Anti-HIV IgM protects against mucosal SHIV transmission

Abstract

Objective: Worldwide, most new HIV infections occur through mucosal exposure. Immunoglobulin M (IgM) is the first antibody class generated in response to infectious agents; IgM is present in the systemic circulation and in mucosal fluids as secretory IgM. We sought to investigate for the first time the role of IgM in preventing AIDS virus acquisition in vivo.

Design: Recombinant polymeric monoclonal IgM was generated from the neutralizing monoclonal IgG1 antibody 33C6-IgG1, tested in vitro, and given by passive intrarectal immunization to rhesus macaques 30 min before intrarectal challenge with simian-human immunodeficiency virus (SHIV) that carries an HIV-1 envelope gene.
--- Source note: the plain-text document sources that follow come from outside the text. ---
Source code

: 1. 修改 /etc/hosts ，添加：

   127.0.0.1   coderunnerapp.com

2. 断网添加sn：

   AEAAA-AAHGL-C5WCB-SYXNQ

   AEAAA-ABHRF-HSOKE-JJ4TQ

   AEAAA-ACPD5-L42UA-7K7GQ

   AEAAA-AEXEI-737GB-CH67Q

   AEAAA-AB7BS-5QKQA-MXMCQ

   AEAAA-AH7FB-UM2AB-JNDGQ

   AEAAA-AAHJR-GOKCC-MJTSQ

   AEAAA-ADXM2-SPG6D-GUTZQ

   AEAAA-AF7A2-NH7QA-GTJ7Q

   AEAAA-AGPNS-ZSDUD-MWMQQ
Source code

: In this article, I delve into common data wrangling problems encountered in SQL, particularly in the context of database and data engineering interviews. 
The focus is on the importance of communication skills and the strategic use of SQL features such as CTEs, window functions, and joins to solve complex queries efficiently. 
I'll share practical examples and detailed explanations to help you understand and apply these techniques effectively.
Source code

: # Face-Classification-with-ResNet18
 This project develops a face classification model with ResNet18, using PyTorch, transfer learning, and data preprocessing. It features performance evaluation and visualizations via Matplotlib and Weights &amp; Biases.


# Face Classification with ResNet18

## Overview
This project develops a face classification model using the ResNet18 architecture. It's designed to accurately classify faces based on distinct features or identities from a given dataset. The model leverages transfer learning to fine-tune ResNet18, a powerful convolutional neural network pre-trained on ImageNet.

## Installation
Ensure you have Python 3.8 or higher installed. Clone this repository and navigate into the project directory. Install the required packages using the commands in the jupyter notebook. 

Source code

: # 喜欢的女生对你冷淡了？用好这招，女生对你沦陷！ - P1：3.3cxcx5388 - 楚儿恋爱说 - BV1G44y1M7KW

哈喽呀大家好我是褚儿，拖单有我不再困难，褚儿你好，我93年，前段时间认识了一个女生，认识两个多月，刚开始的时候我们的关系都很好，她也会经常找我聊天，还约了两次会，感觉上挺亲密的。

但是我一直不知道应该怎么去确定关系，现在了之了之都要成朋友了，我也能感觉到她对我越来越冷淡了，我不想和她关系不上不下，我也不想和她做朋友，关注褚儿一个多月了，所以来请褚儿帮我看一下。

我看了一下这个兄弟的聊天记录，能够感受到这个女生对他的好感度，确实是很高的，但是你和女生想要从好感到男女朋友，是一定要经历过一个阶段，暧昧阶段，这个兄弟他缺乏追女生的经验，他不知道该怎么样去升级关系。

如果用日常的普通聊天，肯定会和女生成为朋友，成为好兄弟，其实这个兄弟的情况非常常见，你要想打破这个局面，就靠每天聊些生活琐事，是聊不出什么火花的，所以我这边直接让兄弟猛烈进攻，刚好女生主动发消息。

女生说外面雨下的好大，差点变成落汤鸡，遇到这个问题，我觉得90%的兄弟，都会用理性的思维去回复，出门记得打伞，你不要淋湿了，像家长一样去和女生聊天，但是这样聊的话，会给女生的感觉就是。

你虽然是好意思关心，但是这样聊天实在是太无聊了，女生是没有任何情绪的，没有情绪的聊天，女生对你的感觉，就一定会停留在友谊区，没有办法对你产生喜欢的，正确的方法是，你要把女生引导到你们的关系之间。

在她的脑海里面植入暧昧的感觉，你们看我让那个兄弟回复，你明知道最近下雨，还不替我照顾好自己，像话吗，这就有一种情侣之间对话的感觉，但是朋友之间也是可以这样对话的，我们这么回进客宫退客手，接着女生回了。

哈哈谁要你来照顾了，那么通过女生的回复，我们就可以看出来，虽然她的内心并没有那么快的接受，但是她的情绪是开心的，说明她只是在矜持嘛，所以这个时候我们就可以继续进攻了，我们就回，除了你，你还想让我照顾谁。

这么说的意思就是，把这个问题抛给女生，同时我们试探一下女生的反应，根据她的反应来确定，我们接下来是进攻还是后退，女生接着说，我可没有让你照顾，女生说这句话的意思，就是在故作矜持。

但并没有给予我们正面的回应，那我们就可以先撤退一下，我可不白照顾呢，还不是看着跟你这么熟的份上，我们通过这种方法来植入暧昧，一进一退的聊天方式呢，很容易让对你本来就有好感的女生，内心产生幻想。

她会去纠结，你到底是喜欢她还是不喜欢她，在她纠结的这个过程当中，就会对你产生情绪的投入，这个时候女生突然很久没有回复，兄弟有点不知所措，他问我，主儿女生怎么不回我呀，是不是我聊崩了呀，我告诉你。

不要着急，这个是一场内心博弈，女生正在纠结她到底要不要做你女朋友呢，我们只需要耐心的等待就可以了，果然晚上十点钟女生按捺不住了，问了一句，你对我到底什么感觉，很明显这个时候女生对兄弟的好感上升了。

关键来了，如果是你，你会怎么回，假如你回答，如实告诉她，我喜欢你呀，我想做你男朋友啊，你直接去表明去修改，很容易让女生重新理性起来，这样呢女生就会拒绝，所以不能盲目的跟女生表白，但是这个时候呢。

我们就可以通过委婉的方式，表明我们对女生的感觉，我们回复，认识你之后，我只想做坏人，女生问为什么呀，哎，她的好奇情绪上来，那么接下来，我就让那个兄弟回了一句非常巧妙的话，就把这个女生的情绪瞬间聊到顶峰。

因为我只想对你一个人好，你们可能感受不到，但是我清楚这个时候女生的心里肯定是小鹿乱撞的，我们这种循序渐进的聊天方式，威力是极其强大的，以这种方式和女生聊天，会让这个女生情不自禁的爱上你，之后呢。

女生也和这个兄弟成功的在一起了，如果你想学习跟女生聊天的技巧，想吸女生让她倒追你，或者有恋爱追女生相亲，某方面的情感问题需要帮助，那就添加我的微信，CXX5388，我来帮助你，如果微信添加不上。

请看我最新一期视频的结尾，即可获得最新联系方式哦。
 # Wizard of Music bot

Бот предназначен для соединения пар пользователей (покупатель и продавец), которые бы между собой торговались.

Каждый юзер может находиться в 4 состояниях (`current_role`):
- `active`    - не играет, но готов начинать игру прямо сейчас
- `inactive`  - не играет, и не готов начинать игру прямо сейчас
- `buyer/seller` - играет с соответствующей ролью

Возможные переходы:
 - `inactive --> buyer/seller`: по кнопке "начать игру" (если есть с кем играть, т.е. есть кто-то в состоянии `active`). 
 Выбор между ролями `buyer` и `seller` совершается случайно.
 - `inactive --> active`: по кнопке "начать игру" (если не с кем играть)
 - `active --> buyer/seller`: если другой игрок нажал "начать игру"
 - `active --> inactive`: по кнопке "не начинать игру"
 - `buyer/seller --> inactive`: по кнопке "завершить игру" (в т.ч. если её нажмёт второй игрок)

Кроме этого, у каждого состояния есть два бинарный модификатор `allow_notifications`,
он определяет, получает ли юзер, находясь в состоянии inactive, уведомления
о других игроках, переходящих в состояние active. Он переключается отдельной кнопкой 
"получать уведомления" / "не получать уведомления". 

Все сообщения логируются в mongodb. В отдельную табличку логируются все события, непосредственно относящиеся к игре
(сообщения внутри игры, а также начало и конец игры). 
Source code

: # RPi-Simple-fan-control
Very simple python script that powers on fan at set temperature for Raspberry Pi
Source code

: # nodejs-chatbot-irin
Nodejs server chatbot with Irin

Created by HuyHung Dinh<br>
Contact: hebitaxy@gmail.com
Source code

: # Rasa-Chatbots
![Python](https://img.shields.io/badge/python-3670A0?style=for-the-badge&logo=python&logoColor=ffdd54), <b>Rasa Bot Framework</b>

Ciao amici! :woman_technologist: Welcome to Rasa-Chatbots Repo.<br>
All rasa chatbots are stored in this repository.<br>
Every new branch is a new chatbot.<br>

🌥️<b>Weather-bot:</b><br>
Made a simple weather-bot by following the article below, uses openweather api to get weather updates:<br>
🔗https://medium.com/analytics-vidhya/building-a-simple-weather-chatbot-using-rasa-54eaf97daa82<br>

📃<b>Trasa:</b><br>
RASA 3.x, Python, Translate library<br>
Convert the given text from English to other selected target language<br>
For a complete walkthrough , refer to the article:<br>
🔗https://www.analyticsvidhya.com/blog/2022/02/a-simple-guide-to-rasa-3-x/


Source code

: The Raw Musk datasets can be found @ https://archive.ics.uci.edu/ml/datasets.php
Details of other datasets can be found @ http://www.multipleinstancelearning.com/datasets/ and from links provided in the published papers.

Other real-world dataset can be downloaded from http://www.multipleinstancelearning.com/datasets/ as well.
Results: In vitro, 33C6-IgM captured virions more efficiently and neutralized the challenge SHIV with a 50% inhibitory molar concentration (IC50) that was 1 log lower than that for 33C6-IgG1. The IgM form also exhibited significantly higher affinity and avidity compared with 33C6-IgG1. After intrarectal administration, 33C6-IgM prevented viremia in four out of six rhesus macaques after high-dose intrarectal SHIV challenge. Five out of six rhesus macaques given 33C6-IgG1 were protected at a five times higher molar concentration compared with the IgM form; all untreated controls became highly viremic. Rhesus macaques passively immunized with 33C6-IgM with breakthrough infection had notably early development of autologous neutralizing antibody responses.

Conclusion: Our primate model data provide the first proof-of-concept that mucosal IgM can prevent mucosal HIV transmission and have implications for HIV prevention and vaccine development.

Figure 1

33C6 mAb characteristics. (a) SDS-PAGE and western blot analysis for 33C6-IgM and 33C6-IgG1. (b) Dynamic light scattering assay to determine particle size of 33C6-IgM and 33C6-IgG1. Data are representative of 4 independent experiments. (c) 33C6-IgM binding to consensus HIV clade C peptides representing V3 and to Env proteins. (d) Binding avidity. Data are representative of two independent experiments. (e, f) Binding affinities of captured antibodies for solution phase SHIV-1157ip gp120, with representative concentration series of SPR sensorgrams ranging from 41 pM - 10 nM gp120 are shown. Global fits to a 1:1 binding model are overlaid in black. Average k_a, k_d, and K_D with standard errors from 3 replicates are indicated.

Figure 2

Neutralization and virion capture by 33C6 mAbs. (a) Neutralization of the challenge virus, SHIV-1157ipEL-p, by 33C6-IgM and 33C6-IgG1. (b) Capture of physical virus (pVirus) and infectious virus (iVirus) particles by 33C6-IgM and 33C6-IgG1. Data are representative of two independent experiments. Error bars, mean ± SEM. VRC01-IgG1 was used as positive control, while Fm-6-IgG1 and IgM isotype control were used as negative controls. Because a different secondary anti-IgM capture antibody was required for 33C6-IgM to capture cell-free virus using Protein G micro-beads, virion capture by 33C6-IgM could not be compared directly to that of 33C6-IgG1.

Figure 3

Study design. Rhesus macaques were randomized into three groups (n = 6 per group). Red arrow, Group 1 received 33C6-IgM intrarectally (i.r.); blue arrow, Group 2 was given 33C6-IgG1 i.r.; empty arrow, Group 3 received only phosphate-buffered saline (PBS) i.r.; black arrow, high-dose i.r. SHIV-1157ipEL-p challenge with 31.5 50% animal infectious doses (31.5 AID₅₀). 33C6-IgM, 33C6-IgG1 or PBS was given 30 min before the virus challenge.

Figure 4

Plasma viral loads in macaques challenged with SHIV-1157ipEL-p. Plasma viral RNA (log vRNA copies/ml). (a) Group 1 (33C6-IgM); (b) Group 2 (33C6-IgG1); (c) Group 3 (controls). Black dotted line, limit of viral RNA detection (50 copies/ml). (d) Kaplan-Meier analysis of time until peak viremia. Log-rank test was used to determine significance.

Figure 5

Titers of anti-SHIV plasma antibodies and their neutralization profiles against the challenge virus, SHIV-1157ipEL-p. (a) Titers of gp120-binding antibodies in plasma from rhesus macaques (RMs) with breakthrough infection. (b) In vitro neutralization of SHIV-1157ipEL-p of day 42 and (c) day 84 RM plasma samples. Data are representative of two independent experiments; each sample was analyzed in duplicate.